Estos intercambios de diferentes puntos de vista sobre la muerte encefálica pueden traer como consecuencia una menor oferta de órganos para trasplante, sobre todo si consideramos que esos órganos provienen en su mayoría de personas declaradas con muerte cerebral. No sabemos aún cómo evolucionará el dictamen final sobre la norma legal en EE. UU., pero conocemos que el comité que elabora la norma está compuesto por abogados. Sería deseable incluir a médicos con experiencia en este tipo de diagnósticos que, como refería, son los llamados a determinar y certificar la muerte de las personas. También es importante formar bien a los médicos jóvenes y a los estudiantes de medicina para que conozcan los criterios neurológicos de determinación de la muerte.

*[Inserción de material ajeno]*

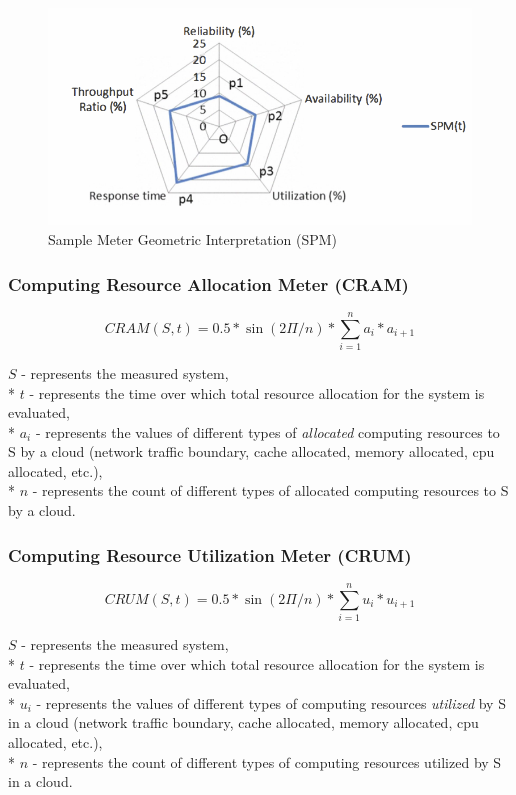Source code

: \documentclass{uvamscse}
\begin{document}
\begin{figure}[h]
\centering
\includegraphics[scale=0.5]{polygon}
\caption{Sample Meter Geometric Interpretation (SPM)}
\label{figure:polygon}
\end{figure}

\subsubsection{Computing Resource Allocation Meter (CRAM)}
\begin{center}
  $$CRAM(S,t) = 0.5 * \sin(2\Pi/n) * \sum_{i=1}^{n}a_i*a_{i+1}$$
\end{center}
  \texttt{$S$} - represents the measured system, \\*
  \texttt{$t$} - represents the time over which total resource allocation for the system is evaluated, \\*
  \texttt{$a_i$} - represents the values of different types of \textit{allocated} computing resources to S by a cloud (network traffic boundary, cache allocated, memory allocated, cpu allocated, etc.), \\*
  \texttt{$n$} - represents the count of different types of allocated computing resources to S by a cloud.

\subsubsection{Computing Resource Utilization Meter (CRUM)}
\begin{center}
  $$CRUM(S,t) = 0.5 * \sin(2\Pi/n) * \sum_{i=1}^{n}u_i*u_{i+1}$$
\end{center}
  \texttt{$S$} - represents the measured system, \\*
  \texttt{$t$} - represents the time over which total resource allocation for the system is evaluated, \\*
  \texttt{$u_i$} - represents the values of different types of computing resources \textit{utilized} by S in a cloud (network traffic boundary, cache allocated, memory allocated, cpu allocated, etc.), \\*
  \texttt{$n$} - represents the count of different types of computing resources utilized by S in a cloud.
\end{document}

Si el diagnóstico mediante estos criterios está bien realizado, se conseguirá la certeza moral necesaria para actuar de acuerdo con la ética.

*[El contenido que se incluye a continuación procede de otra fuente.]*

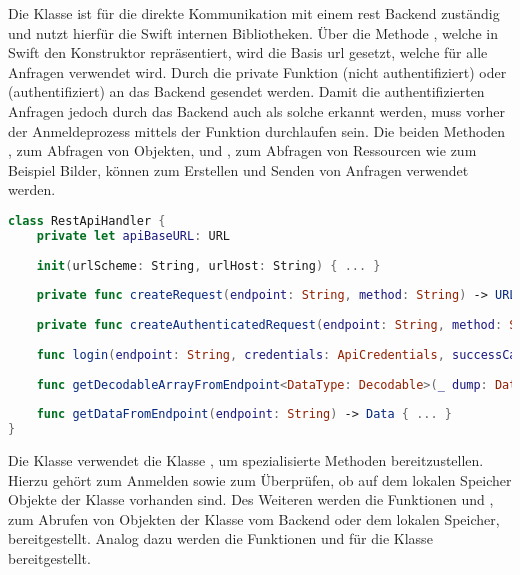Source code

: Die Klasse  ist für die direkte Kommunikation mit einem \gls{rest} Backend zuständig und nutzt hierfür die Swift internen Bibliotheken.
Über die Methode , welche in Swift den Konstruktor repräsentiert, wird die Basis \gls{url} gesetzt, welche für alle Anfragen verwendet wird.
Durch die private Funktion  (nicht authentifiziert) oder  (authentifiziert) an das Backend gesendet werden. Damit die authentifizierten Anfragen jedoch durch das Backend auch als solche erkannt werden, muss vorher der Anmeldeprozess mittels der Funktion  durchlaufen sein.
Die beiden Methoden , zum Abfragen von Objekten, und , zum Abfragen von Ressourcen wie zum Beispiel Bilder, können zum Erstellen und Senden von Anfragen verwendet werden.

\begin{lstlisting}[language=Swift]
class RestApiHandler {
    private let apiBaseURL: URL
    
    init(urlScheme: String, urlHost: String) { ... }
    
    private func createRequest(endpoint: String, method: String) -> URLRequest { ... }
    
    private func createAuthenticatedRequest(endpoint: String, method: String, token: String) -> URLRequest { ... }
    
    func login(endpoint: String, credentials: ApiCredentials, successCallback: @escaping (_ result: String)->(), errorCallback: @escaping (_ result: String)->()) { ... }
    
    func getDecodableArrayFromEndpoint<DataType: Decodable>(_ dump: DataType.Type, token: String, endpoint: String, method: String, successCallback: @escaping (_ result: [DataType])->(), errorCallback: @escaping (_ result: String)->()) { ... }
    
    func getDataFromEndpoint(endpoint: String) -> Data { ... }
}
\end{lstlisting}

\clearpage

Die Klasse  verwendet die Klasse , um spezialisierte Methoden bereitzustellen.
Hierzu gehört  zum Anmelden sowie  zum Überprüfen, ob auf dem lokalen Speicher Objekte der Klasse  vorhanden sind.
Des Weiteren werden die Funktionen  und , zum Abrufen von Objekten der Klasse  vom Backend oder dem lokalen Speicher, bereitgestellt. Analog dazu werden die Funktionen  und  für die Klasse  bereitgestellt.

Ciertamente, la donación de órganos, e incluso de todo el cuerpo, cuando la persona fallece, es un acto laudable y digno de encomio. Pero, desde el punto de vista ético, es muy claro que “los órganos vitales singulares sólo pueden ser extraídos después de la muerte, es decir, del cuerpo de una persona ciertamente muerta”. Sin embargo, con la aprobación de la eutanasia en algunos lugares, la extracción de estos órganos se comienza a realizar en personas vivas de las que termina siendo su causa de muerte. Aunque estas personas hayan dado su consentimiento de manera autónoma, esto no significa que esa acción sea buena. El cuerpo humano no es algo de la persona, sino que se identifica con ella: el ser humano no tiene cuerpo, es corpóreo. Por lo tanto, la ética no puede aprobar un acto semejante en el que se provoca conscientemente la muerte de alguien, aunque el fin sea favorecer la salud de otro. El fin nunca justifica los medios.